Produce word for word the lines of the data below running from the one that has "At last cartalk" to the one that has "This completes the", inclusive, and no others.

◆ Data for processing ◆
------
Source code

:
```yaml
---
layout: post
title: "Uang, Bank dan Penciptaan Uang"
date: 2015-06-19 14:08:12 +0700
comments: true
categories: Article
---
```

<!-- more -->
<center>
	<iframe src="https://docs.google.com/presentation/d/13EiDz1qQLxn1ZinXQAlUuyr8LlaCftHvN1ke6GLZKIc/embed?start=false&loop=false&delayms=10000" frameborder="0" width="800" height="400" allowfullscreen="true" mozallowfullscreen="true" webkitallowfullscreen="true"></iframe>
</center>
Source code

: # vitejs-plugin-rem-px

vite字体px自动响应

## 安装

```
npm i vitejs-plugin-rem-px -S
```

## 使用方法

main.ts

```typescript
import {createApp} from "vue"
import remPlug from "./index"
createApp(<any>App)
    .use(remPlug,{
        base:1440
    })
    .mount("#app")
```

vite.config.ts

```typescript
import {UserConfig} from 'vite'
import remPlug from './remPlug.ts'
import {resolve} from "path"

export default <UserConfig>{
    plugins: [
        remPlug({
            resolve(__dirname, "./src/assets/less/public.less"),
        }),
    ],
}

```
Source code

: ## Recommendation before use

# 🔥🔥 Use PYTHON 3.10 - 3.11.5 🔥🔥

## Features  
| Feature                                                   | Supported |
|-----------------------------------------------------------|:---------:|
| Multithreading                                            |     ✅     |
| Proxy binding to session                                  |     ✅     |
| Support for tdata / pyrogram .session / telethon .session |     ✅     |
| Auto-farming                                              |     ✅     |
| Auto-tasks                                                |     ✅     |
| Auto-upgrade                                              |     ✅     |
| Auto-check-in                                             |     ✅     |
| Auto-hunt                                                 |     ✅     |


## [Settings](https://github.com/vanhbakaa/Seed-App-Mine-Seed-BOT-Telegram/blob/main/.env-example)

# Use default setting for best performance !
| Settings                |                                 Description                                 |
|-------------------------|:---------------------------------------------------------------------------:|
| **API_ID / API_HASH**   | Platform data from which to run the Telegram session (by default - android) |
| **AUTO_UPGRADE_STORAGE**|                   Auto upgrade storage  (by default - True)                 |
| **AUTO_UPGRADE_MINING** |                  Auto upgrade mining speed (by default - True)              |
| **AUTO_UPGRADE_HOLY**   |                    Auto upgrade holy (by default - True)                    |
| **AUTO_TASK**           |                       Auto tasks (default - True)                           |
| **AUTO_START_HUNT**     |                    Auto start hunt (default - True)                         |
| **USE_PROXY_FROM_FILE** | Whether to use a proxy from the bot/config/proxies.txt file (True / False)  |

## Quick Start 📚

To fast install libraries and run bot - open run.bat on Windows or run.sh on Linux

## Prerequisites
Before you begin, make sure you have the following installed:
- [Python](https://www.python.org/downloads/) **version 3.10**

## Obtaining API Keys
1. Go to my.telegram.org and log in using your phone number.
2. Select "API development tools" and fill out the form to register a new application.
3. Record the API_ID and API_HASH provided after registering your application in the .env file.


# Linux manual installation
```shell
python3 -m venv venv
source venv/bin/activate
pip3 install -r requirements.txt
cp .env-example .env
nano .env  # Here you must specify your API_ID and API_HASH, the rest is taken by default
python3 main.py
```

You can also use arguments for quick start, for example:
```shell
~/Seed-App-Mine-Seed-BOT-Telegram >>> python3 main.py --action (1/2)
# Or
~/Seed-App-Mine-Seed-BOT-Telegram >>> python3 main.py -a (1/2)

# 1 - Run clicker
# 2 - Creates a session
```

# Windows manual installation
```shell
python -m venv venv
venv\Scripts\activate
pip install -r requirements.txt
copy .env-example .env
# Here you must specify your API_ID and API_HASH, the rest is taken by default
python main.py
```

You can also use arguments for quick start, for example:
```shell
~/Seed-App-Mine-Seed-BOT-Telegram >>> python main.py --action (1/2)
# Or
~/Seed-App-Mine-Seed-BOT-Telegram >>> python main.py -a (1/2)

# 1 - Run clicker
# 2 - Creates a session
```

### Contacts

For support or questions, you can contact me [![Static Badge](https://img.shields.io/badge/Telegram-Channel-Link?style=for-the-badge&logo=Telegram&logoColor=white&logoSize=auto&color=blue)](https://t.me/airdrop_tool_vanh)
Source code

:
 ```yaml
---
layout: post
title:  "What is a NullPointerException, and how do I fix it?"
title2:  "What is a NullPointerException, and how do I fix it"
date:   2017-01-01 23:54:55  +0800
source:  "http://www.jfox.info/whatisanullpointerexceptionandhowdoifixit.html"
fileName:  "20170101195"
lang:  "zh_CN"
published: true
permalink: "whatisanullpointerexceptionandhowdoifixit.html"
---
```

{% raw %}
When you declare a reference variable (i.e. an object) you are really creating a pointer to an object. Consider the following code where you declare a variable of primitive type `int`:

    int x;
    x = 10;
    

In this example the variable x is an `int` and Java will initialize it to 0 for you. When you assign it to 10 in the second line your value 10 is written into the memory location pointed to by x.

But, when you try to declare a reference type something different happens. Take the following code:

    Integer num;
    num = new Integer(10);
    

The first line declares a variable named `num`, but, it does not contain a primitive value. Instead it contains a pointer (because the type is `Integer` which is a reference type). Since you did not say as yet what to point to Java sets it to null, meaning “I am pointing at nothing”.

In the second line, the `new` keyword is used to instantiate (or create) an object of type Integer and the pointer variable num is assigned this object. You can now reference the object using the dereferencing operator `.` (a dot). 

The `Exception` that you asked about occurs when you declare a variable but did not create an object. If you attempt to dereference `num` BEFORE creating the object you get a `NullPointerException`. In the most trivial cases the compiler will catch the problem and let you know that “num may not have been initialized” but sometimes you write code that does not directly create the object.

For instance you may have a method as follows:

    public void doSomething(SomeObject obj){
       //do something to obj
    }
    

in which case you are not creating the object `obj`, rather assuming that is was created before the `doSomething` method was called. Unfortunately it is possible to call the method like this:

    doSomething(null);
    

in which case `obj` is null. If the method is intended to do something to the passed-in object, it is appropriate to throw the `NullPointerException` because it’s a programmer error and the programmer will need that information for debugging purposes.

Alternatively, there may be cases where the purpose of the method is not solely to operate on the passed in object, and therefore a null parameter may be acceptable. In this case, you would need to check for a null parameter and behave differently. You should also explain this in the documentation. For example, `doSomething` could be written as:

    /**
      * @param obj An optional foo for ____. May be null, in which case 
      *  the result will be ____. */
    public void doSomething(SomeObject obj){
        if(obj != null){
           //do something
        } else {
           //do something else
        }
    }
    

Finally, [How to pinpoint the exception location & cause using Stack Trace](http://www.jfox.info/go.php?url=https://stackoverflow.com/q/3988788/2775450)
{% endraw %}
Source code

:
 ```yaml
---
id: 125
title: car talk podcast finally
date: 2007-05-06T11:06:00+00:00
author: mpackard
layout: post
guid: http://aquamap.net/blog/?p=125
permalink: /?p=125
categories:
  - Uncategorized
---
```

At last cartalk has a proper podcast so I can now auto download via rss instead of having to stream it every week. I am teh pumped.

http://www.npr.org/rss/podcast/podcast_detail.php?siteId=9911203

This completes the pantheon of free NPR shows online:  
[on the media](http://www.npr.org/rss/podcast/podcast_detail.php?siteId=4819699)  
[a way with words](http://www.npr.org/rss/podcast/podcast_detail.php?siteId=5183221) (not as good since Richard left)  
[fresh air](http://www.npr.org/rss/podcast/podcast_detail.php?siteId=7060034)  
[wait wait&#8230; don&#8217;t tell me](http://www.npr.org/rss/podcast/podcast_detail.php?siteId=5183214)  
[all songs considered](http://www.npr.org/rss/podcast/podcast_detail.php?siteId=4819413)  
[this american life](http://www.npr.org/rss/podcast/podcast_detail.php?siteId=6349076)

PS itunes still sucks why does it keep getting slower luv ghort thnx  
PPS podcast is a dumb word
------
◆ Task output ◆
At last cartalk has a proper podcast so I can now auto download via rss instead of having to stream it every week. I am teh pumped.

http://www.npr.org/rss/podcast/podcast_detail.php?siteId=9911203

This completes the pantheon of free NPR shows online:  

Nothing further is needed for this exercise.